# Description of the task
Lift every line from the entries that includes the word "Over".

# Data
━━━━━━━━━━━━━━━━

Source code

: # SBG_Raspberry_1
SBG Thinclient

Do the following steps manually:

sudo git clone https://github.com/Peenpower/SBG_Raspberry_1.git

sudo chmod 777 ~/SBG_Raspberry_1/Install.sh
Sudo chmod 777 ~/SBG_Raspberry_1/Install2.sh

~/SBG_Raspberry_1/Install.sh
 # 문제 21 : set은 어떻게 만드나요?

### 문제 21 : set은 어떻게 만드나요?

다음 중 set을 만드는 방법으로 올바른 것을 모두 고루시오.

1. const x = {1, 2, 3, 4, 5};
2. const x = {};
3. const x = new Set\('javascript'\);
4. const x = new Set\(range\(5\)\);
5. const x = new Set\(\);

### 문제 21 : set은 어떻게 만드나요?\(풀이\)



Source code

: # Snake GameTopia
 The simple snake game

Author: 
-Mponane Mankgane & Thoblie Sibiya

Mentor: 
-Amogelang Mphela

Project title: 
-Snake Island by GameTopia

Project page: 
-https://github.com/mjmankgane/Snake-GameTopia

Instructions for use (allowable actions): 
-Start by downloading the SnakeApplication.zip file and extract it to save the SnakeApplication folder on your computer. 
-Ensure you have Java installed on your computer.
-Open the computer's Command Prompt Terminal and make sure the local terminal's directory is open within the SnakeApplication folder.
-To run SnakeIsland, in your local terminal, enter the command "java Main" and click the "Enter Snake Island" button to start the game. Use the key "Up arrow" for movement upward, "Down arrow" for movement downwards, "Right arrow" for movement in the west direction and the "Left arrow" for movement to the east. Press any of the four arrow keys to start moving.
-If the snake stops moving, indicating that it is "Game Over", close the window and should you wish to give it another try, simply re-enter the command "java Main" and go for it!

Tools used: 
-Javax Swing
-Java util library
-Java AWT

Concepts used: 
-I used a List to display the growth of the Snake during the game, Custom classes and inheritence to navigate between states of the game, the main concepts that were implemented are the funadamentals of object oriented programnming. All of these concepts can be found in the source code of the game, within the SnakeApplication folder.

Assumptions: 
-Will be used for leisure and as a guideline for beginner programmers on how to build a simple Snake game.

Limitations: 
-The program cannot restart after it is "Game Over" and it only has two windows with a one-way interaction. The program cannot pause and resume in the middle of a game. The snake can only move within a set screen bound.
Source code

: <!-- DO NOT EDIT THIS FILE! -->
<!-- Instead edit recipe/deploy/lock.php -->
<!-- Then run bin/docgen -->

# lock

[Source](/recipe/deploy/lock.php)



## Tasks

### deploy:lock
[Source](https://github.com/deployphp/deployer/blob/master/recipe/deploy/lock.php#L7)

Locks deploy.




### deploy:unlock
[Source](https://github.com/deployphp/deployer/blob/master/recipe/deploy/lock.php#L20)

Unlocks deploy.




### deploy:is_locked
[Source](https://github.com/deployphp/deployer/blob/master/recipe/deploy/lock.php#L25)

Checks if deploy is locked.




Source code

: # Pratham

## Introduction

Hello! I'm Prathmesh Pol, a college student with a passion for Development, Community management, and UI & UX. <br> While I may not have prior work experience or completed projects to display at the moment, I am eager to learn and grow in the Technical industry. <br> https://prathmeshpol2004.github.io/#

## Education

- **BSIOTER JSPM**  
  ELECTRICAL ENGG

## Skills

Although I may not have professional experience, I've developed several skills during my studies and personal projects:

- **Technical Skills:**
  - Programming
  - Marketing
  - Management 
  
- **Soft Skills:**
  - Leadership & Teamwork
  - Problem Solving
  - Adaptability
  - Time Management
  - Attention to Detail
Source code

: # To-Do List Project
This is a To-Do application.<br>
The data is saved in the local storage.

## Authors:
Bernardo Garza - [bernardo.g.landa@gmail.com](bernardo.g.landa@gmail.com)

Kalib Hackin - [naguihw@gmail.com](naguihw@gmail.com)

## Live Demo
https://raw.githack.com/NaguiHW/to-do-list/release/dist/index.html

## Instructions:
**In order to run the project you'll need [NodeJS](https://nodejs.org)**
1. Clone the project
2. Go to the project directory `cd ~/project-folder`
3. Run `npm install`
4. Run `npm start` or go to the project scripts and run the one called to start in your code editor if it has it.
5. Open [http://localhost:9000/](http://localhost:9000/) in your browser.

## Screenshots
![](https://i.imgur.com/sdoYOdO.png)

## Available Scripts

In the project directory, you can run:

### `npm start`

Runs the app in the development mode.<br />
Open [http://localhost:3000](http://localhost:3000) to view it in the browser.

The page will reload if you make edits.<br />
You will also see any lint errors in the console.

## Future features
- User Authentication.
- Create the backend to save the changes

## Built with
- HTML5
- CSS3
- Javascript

━━━━━━━━━━━━━━━━

# Problem solution
-If the snake stops moving, indicating that it is "Game Over", close the window and should you wish to give it another try, simply re-enter the command "java Main" and go for it!
-The program cannot restart after it is "Game Over" and it only has two windows with a one-way interaction. The program cannot pause and resume in the middle of a game. The snake can only move within a set screen bound.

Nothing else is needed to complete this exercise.